• _INSTRUCTIONS FOR THE TASK_: Across the data below, how many lines have the word "binary" in them? Give the number and nothing else.

(DATA FOR THIS EXERCISE begins)

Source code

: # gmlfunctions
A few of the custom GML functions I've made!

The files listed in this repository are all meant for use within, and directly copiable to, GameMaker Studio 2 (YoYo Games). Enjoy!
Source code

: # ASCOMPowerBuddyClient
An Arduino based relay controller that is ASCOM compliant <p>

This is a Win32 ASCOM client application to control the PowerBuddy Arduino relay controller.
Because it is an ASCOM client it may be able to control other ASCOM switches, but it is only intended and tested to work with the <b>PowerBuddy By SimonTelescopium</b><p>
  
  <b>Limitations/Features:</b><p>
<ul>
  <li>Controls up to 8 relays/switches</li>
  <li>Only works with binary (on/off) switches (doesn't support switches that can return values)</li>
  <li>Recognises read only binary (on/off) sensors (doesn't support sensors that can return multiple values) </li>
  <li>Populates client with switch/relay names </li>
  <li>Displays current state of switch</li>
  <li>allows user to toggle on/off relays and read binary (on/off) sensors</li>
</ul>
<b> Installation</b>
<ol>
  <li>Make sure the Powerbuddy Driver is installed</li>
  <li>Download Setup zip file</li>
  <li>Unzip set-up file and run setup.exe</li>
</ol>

(DATA FOR THIS EXERCISE ends)
(DATA FOR THIS EXERCISE begins)

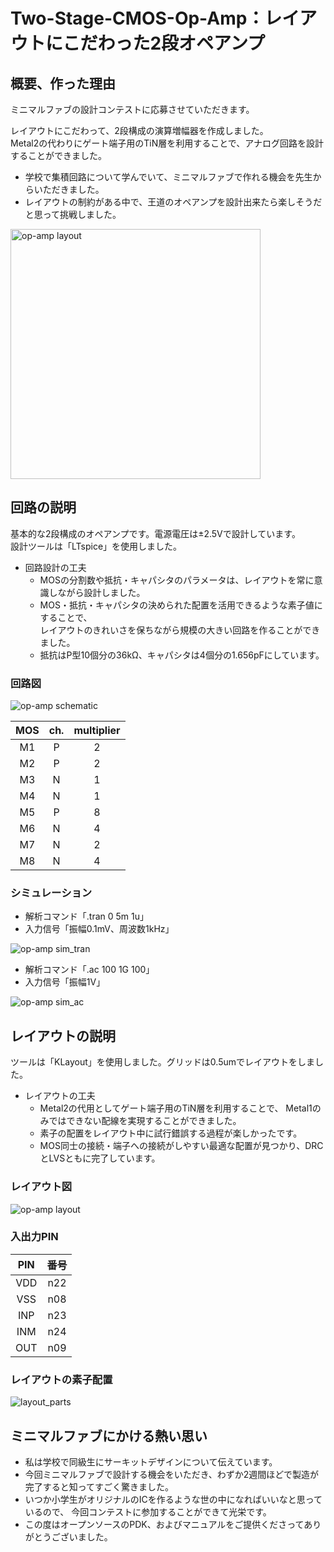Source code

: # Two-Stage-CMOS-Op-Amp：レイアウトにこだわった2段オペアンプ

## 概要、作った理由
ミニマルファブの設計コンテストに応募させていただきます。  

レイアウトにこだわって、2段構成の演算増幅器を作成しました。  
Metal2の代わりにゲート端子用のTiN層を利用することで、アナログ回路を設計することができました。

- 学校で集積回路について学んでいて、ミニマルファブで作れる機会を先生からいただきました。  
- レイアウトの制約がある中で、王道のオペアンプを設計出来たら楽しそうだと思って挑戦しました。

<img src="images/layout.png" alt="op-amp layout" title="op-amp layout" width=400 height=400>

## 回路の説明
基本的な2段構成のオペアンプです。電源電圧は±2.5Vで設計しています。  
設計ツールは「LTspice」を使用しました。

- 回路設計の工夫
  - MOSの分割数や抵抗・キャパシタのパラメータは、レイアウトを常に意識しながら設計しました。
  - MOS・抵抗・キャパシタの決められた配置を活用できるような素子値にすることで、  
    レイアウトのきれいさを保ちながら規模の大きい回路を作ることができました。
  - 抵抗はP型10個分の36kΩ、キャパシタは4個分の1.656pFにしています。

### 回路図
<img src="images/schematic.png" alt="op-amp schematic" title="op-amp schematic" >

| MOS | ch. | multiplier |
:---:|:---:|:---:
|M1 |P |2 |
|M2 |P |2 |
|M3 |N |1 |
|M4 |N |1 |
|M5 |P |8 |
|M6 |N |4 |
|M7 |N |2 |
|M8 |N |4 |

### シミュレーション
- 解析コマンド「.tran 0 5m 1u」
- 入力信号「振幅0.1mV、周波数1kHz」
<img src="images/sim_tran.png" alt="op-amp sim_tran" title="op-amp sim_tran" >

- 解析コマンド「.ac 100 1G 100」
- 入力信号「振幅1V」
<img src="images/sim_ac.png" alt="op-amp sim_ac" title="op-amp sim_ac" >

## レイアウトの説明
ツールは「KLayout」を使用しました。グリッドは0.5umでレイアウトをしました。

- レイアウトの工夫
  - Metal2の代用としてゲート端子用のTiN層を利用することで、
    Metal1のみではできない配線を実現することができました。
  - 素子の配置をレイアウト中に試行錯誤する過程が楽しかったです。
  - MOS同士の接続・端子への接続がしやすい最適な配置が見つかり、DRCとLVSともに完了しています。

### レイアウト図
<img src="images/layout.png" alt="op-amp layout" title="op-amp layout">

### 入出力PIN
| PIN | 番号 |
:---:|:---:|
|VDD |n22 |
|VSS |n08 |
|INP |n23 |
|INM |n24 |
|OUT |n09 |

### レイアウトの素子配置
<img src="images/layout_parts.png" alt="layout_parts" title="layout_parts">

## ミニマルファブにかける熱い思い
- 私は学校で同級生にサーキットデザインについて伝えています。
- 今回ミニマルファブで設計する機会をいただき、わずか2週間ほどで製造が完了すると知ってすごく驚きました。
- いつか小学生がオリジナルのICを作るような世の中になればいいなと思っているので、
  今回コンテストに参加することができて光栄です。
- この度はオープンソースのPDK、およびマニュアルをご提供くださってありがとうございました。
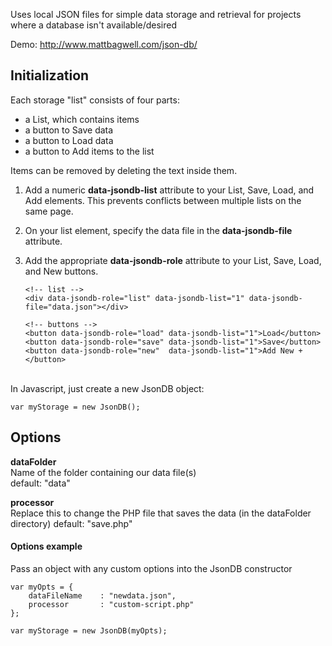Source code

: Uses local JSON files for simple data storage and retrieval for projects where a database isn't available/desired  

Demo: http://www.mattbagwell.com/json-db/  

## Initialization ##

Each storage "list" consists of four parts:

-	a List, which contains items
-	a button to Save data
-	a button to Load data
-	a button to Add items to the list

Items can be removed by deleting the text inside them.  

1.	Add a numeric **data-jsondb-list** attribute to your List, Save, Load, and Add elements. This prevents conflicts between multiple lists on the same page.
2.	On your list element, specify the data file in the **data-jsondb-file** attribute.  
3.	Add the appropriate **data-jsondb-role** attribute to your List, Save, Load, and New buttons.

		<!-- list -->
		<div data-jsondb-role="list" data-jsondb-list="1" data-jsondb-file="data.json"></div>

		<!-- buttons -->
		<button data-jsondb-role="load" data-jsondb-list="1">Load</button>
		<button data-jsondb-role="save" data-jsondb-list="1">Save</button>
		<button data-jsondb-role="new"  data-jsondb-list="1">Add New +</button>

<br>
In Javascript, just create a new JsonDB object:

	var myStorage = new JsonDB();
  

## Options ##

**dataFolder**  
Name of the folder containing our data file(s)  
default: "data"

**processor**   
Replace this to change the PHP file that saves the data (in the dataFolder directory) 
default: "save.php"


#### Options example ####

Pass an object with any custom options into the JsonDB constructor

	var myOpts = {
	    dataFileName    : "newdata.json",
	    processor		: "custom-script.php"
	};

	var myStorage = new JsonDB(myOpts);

(DATA FOR THIS EXERCISE ends)

• _WRITTEN RESPONSE_: 3